Another summer, another struggle to squeeze the chair through the doorway into the house— another year, almost gone.
Ziva, who prefers to sit on the lawn swing across from Tony's easy chair with a good book, smiles affectionately at her husband of twenty-five years. Her dark curls, now streaked with silver, catches the dying sunlight with an attractive honey glow. "You don't have to look so glum. October means that we are closer to Thanksgiving. The girls will be home from school then."
"That's true." His whole face— his wrinkles, his dimples, his intelligent hazel eyes— seems to come alive at the thought of his daughters, who are both away in college now.
Hana, a junior, is at Brown, studying to be a doctor. Mairi is also at Brown as a freshman this year— undecided. The girls call relatively often, but both Tony and Ziva eagerly anticipate their visit home; leaving Mairi at school in August, and coming back to an empty house, was almost too much to bear. Even Mairi, the baby, has grown up.
"Did you talk to Mae today?" Ziva asks Tony. "She was asking after you."
"I did." He smiles. "She said she is thinking about declaring an English major."
"She told me last week that she was thinking about psychology." Ziva laughs. "I told her that she should not declare anything until she can settle on it for more than a week."
"She's restless. I wonder who she gets it from." His voice is light, and his smile is kind, but his eyes are moody.
Ziva rises from the swing— still lithe and lovely all these years later— and crosses the yard to perch herself on Tony's lap. His knees complain, and they're a tight squeeze on his single-seater, but she fits just right, as she always has; their ankles collide like swinging pendulums, and he wraps his arms around the stomach that carried his children, and he buries his face into her neck, her curls cascading down and cocooning him in. They have been married for twenty-five years, but she smells as good as she did the first time she let him hold her this way; he breathes her in, her and her warmth and their life together, and his grip around her waist tightens ever so slightly.
Every October, when they start talking about moving the chair and thinking about how old their children have gotten, they also think of the October he left her behind in Tel Aviv— the October of their last, and most painful, separation.
Their careers at NCIS saw them separated frequently, for good and also for painful reasons. The time she left to stay with her father and Mossad looms large in their memories— but the time that she told him she needed space, and he was obligated to give it to her, looms the largest. Because he didn't lose her, that time; she lost herself, and he could not be the tether to bring her back.

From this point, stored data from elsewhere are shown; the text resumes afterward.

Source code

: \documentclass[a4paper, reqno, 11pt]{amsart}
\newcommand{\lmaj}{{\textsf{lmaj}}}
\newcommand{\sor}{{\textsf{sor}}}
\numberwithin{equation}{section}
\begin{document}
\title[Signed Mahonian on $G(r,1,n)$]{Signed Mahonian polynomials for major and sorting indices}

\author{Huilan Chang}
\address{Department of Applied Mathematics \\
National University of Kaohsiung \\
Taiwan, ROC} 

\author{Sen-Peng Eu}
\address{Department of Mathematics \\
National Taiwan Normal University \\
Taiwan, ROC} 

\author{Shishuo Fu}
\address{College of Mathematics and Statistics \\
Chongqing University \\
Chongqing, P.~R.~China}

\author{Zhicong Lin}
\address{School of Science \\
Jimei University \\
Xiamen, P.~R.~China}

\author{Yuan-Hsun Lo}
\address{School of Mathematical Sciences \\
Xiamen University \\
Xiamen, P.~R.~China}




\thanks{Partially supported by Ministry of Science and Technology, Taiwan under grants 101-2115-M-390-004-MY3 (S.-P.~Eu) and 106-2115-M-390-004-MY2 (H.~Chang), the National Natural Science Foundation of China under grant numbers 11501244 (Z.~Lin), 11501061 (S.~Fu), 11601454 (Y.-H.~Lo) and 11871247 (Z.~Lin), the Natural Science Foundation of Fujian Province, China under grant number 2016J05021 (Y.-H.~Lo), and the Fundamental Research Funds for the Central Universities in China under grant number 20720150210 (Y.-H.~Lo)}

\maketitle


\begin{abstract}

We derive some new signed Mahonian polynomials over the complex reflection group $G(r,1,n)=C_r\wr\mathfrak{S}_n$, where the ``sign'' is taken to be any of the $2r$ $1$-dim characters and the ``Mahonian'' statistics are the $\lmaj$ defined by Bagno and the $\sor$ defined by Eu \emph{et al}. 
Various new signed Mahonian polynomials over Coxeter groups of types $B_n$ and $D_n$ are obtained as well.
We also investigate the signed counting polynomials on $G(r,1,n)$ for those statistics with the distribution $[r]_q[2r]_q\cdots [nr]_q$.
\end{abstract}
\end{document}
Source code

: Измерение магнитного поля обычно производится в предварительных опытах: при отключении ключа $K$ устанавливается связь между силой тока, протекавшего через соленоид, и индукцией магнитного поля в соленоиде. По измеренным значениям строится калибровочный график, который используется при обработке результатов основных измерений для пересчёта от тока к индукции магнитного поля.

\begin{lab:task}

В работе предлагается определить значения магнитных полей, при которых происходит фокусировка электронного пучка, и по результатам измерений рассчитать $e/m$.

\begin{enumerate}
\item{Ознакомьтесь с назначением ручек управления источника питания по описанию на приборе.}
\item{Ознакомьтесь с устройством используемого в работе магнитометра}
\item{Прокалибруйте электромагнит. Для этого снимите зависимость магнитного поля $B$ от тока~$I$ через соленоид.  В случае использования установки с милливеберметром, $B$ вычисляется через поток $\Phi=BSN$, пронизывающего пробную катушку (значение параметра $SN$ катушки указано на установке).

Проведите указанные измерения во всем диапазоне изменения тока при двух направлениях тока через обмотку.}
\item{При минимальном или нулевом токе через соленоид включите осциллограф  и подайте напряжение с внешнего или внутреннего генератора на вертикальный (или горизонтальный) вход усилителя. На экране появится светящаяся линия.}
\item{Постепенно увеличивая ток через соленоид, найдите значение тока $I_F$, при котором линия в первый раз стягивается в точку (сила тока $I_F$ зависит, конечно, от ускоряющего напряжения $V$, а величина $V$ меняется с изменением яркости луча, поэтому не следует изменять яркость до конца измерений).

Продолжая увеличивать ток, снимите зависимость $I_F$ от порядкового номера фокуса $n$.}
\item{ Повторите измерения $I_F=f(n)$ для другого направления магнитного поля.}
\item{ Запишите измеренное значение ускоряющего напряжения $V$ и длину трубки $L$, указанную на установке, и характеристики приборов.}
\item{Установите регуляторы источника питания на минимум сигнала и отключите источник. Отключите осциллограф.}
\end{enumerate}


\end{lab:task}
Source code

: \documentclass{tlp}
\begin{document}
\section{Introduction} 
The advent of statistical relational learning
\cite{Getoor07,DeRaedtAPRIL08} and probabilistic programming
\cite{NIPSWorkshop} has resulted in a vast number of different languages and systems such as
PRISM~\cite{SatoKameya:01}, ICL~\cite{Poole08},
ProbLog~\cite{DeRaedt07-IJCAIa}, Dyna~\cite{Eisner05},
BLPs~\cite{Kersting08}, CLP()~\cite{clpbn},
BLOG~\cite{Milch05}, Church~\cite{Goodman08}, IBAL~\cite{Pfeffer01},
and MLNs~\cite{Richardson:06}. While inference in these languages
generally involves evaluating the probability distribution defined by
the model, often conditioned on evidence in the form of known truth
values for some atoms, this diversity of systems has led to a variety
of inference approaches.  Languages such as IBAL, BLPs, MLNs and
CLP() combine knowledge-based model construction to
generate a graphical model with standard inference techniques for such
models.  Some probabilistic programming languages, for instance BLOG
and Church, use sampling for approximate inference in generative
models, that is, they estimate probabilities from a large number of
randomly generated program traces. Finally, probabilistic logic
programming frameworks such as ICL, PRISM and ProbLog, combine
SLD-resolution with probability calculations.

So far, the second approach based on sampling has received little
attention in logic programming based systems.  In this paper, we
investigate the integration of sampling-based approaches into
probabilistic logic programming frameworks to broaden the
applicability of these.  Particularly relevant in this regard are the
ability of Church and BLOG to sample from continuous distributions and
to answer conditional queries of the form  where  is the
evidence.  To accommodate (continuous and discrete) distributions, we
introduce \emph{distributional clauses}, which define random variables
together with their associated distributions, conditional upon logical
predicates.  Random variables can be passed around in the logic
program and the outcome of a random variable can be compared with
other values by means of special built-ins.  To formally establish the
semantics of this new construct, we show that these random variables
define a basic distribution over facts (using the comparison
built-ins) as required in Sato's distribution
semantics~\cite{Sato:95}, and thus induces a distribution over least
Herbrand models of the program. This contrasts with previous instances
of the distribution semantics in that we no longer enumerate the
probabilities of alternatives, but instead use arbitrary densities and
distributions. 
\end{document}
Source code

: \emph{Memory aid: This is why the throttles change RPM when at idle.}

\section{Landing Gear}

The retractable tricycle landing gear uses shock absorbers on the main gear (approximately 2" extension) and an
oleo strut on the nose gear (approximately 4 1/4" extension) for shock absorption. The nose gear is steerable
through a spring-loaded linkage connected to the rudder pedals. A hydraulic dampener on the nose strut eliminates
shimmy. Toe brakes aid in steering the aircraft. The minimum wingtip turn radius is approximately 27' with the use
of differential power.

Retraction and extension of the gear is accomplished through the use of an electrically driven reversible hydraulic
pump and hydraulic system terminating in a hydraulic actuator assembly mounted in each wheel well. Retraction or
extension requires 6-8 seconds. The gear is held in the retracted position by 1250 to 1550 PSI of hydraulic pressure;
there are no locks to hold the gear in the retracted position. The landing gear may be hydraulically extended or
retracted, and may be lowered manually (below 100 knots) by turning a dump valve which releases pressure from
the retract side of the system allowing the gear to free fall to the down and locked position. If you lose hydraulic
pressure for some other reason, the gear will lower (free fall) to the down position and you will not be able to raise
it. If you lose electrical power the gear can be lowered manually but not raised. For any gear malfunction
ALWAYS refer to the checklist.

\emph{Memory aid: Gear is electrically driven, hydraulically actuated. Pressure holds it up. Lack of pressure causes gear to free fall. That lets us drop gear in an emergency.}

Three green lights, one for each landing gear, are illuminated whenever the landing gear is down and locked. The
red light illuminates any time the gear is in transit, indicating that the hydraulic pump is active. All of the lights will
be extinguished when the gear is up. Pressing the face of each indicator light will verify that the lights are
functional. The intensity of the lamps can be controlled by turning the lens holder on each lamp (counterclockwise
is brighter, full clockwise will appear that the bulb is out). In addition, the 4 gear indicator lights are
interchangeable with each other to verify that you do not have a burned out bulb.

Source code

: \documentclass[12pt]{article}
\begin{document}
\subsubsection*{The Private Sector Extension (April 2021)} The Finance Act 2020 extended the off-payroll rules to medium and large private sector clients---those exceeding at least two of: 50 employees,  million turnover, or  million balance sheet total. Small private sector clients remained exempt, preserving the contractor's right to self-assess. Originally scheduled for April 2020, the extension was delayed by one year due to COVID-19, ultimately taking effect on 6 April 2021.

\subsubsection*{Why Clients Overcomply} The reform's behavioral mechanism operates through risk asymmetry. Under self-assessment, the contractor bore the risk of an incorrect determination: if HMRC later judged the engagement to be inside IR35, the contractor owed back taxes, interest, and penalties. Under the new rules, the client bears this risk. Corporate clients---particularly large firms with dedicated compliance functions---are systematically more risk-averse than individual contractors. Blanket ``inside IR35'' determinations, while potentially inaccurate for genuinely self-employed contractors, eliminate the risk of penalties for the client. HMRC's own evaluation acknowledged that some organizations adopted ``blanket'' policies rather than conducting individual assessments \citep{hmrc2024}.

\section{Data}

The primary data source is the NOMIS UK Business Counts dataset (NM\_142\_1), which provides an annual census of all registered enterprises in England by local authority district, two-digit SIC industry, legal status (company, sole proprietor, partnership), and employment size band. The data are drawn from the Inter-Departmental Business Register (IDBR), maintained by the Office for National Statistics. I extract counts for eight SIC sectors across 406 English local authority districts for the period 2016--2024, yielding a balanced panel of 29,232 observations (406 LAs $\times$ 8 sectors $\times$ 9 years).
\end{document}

It was one of the hardest things he had done, leaving her on the tarmac as he boarded a plane meant to take them both home. But he did it. And she told him later that it was the kindest thing he could have done for her.
She traveled for months, revisiting old places and friends, as well as making new memories. It took a few weeks for the first postcard to find its way to him at NCIS, but she sent a steady stream of them— she preferred them to emails because she wanted him to see her words in her own hand.
She never stayed long in any one place. Restless, he used to call her then, too. But she told him, on one of their rare phone calls, that she did not intend to be a restless vagabond forever. She just wanted closure on those things that woke her demons up at night and would not let her sleep. And she couldn't put a timeline on closure, because it was a process that illuminated no steps in advance, and only finished when it finished.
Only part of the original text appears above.